> **WHAT THE TASK REQUIRES**:
Each line that contains "plots" needs to be copied from the listing.

_____

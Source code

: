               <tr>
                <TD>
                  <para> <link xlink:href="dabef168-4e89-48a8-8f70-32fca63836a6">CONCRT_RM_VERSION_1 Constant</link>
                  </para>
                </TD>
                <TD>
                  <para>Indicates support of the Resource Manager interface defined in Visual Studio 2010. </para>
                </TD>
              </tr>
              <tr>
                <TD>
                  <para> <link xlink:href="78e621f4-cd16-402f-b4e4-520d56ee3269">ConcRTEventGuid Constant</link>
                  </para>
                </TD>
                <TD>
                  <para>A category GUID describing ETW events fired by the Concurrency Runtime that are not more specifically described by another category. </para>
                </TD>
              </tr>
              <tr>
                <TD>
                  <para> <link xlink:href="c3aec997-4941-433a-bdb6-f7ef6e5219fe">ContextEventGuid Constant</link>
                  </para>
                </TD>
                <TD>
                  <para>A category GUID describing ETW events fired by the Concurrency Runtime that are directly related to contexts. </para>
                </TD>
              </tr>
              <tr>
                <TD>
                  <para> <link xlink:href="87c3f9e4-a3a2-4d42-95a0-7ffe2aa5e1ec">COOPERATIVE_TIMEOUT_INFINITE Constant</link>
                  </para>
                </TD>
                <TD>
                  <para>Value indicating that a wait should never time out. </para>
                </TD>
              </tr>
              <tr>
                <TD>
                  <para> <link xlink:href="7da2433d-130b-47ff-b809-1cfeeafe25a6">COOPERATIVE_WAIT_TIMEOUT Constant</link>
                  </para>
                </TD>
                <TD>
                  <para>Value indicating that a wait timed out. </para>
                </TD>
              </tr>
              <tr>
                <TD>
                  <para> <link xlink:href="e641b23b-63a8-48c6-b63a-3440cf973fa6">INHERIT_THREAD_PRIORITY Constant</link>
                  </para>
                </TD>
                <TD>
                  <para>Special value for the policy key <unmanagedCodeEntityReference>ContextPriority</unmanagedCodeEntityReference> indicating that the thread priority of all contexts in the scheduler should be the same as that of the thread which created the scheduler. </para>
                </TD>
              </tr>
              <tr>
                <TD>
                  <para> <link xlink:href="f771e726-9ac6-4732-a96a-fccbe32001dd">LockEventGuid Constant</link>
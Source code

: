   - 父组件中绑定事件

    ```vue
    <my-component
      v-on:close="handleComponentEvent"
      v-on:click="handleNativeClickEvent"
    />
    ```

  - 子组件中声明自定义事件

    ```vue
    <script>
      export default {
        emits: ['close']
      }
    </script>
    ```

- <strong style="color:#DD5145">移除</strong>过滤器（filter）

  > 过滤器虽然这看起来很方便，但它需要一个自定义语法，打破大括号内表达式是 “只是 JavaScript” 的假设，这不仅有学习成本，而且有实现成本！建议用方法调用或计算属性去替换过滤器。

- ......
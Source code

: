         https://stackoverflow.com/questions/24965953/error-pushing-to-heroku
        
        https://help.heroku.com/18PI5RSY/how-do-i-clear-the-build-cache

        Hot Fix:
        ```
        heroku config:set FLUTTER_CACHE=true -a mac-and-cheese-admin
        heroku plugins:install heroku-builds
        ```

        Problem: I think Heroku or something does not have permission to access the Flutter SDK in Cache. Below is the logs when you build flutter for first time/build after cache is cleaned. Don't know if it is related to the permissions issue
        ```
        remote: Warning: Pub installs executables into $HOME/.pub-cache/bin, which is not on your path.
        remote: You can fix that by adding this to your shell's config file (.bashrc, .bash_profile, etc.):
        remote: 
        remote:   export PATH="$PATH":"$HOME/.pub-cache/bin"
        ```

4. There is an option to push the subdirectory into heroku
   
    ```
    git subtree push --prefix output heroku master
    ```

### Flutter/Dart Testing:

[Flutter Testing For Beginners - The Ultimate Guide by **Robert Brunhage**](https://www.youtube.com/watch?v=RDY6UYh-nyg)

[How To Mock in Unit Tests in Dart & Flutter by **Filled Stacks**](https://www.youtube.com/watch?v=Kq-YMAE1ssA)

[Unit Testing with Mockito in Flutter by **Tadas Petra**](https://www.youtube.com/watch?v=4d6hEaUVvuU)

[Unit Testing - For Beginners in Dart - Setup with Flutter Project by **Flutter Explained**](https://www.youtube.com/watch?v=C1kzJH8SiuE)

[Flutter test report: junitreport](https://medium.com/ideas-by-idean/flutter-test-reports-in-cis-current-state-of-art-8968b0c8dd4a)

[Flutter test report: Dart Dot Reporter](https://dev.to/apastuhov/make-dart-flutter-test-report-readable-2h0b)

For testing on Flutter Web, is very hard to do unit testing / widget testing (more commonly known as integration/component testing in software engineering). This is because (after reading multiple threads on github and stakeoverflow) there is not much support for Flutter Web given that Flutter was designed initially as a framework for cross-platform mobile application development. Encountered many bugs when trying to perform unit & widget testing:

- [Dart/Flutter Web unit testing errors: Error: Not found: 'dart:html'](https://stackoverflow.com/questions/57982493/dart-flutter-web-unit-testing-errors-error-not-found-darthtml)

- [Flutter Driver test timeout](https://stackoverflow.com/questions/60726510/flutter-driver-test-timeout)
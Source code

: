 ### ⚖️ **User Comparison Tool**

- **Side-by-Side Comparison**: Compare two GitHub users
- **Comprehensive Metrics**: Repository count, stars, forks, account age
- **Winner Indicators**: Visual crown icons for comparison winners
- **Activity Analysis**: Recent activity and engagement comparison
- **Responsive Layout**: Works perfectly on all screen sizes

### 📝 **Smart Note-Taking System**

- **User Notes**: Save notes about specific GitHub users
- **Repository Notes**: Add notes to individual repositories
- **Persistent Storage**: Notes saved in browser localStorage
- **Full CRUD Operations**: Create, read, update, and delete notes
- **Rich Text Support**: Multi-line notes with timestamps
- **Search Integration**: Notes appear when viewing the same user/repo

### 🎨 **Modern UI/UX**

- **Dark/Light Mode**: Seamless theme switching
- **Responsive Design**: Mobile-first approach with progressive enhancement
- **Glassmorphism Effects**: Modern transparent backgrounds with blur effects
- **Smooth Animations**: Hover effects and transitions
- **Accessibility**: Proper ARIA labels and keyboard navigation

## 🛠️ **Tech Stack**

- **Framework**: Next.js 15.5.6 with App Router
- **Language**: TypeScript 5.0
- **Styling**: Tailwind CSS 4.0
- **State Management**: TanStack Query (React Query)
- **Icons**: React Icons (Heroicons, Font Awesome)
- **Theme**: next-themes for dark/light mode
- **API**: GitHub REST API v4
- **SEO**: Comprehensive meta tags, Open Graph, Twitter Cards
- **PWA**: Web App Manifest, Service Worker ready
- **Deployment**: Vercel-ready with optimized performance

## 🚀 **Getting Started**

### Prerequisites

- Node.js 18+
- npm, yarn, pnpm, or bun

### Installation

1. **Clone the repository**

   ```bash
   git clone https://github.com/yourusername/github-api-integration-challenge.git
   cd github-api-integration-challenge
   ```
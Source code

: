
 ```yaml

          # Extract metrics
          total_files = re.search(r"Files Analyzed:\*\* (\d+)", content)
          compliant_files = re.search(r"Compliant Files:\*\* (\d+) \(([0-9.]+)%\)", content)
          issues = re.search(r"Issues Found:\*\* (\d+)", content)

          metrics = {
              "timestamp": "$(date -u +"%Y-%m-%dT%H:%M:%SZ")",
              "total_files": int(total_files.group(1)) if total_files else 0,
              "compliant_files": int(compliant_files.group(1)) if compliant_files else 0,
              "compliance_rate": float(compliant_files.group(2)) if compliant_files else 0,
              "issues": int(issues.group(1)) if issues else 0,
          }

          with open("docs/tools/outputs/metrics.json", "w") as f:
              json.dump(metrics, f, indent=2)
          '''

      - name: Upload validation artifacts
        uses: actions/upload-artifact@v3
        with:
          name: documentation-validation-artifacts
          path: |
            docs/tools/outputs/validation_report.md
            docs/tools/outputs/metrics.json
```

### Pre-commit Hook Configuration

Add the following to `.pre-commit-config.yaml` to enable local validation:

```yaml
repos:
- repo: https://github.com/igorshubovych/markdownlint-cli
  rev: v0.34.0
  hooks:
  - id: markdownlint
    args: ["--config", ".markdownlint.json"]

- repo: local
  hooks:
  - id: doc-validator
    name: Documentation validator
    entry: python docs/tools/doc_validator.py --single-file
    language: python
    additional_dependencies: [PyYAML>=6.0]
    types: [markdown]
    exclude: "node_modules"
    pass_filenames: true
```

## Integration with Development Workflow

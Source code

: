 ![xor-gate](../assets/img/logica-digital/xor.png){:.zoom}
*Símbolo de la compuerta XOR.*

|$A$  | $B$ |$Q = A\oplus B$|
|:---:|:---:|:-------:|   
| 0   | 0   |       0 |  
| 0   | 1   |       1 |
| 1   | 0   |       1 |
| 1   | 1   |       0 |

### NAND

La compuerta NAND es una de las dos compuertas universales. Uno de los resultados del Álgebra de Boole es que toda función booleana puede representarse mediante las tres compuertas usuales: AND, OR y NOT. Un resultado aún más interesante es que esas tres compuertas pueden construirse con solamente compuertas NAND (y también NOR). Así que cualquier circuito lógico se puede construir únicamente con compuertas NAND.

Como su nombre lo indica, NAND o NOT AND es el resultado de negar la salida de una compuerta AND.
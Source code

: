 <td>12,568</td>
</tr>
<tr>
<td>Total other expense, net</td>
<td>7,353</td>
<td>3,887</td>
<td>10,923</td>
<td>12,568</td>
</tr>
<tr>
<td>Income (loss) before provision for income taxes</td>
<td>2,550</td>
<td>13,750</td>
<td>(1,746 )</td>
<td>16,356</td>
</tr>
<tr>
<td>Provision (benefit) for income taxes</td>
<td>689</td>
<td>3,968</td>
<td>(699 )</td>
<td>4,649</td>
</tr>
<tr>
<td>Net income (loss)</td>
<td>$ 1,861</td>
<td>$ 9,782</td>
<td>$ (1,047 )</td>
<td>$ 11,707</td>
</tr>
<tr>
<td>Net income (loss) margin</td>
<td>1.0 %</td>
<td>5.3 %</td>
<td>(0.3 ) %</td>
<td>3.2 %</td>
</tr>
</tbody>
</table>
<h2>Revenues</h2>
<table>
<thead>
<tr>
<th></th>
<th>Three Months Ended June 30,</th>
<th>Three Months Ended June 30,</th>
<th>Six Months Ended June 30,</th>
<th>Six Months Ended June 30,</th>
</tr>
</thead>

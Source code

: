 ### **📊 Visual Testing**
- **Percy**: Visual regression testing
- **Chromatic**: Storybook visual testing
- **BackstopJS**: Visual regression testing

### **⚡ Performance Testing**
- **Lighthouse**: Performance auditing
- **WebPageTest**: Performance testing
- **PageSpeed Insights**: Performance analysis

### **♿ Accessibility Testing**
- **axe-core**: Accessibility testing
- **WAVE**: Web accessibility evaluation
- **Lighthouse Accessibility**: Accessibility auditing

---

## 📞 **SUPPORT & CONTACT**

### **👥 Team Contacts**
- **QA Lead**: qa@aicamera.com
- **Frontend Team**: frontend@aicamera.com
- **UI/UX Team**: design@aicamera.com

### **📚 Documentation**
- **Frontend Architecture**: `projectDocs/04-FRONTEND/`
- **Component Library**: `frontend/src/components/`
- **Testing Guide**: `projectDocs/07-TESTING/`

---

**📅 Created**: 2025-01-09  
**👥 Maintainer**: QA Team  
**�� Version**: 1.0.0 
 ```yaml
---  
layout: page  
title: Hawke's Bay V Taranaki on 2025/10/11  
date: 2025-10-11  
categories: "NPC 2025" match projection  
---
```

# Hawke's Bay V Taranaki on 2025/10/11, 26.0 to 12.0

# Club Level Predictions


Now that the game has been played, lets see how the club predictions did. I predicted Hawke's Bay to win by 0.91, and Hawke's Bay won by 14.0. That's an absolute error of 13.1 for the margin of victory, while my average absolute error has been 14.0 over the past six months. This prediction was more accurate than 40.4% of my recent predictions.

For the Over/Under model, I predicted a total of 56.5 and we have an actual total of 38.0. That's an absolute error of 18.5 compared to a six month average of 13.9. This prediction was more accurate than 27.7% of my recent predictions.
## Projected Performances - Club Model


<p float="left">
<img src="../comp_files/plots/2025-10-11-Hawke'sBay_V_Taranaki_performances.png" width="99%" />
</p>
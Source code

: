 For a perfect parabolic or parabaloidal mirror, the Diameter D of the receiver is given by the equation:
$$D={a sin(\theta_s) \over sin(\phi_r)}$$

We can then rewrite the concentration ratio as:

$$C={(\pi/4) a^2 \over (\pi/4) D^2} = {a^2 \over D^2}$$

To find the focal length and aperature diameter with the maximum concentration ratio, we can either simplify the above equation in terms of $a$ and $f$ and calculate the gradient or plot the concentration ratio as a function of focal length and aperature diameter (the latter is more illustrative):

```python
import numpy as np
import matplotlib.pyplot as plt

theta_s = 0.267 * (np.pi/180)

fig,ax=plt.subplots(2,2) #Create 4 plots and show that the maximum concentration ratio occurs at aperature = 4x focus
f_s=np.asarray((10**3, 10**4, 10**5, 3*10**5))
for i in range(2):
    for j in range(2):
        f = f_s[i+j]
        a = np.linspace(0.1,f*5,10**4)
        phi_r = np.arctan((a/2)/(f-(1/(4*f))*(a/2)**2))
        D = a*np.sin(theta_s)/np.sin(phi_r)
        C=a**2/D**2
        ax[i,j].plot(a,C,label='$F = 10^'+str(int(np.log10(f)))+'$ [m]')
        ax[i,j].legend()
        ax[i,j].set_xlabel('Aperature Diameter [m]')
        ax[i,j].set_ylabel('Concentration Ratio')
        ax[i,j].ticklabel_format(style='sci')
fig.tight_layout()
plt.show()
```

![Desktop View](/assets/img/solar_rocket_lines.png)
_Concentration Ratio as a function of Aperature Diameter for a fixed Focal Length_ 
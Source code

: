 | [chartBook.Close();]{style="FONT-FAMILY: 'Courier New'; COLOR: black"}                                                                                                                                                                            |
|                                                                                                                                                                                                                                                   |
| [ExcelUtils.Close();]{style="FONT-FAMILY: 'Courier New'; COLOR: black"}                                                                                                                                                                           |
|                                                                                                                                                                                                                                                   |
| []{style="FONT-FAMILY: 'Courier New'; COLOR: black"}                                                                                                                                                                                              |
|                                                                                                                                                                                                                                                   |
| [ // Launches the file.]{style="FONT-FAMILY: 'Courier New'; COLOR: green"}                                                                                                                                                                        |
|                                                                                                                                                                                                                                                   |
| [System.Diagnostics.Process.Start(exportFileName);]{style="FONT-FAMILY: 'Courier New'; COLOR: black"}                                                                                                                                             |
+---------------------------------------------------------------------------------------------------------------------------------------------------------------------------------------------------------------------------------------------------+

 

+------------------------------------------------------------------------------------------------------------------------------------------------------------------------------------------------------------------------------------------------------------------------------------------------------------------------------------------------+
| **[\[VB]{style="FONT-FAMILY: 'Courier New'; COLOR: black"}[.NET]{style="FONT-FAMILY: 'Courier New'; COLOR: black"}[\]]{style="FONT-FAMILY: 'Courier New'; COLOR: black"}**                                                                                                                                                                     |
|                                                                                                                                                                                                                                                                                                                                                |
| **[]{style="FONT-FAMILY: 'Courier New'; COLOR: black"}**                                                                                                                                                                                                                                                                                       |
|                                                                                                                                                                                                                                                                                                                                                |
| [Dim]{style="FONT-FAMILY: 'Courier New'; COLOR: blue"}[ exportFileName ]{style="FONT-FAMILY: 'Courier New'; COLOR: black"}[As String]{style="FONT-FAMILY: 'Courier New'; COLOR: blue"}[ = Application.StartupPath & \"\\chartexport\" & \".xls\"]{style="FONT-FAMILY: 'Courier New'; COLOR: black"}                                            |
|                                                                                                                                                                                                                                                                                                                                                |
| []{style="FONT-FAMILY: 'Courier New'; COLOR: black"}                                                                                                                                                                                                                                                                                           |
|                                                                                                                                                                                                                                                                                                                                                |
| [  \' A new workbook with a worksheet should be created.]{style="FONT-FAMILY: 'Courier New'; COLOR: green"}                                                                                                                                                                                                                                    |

_____

> **RESULT**:
<img src="../comp_files/plots/2025-10-11-Hawke'sBay_V_Taranaki_performances.png" width="99%" />
fig,ax=plt.subplots(2,2) #Create 4 plots and show that the maximum concentration ratio occurs at aperature = 4x focus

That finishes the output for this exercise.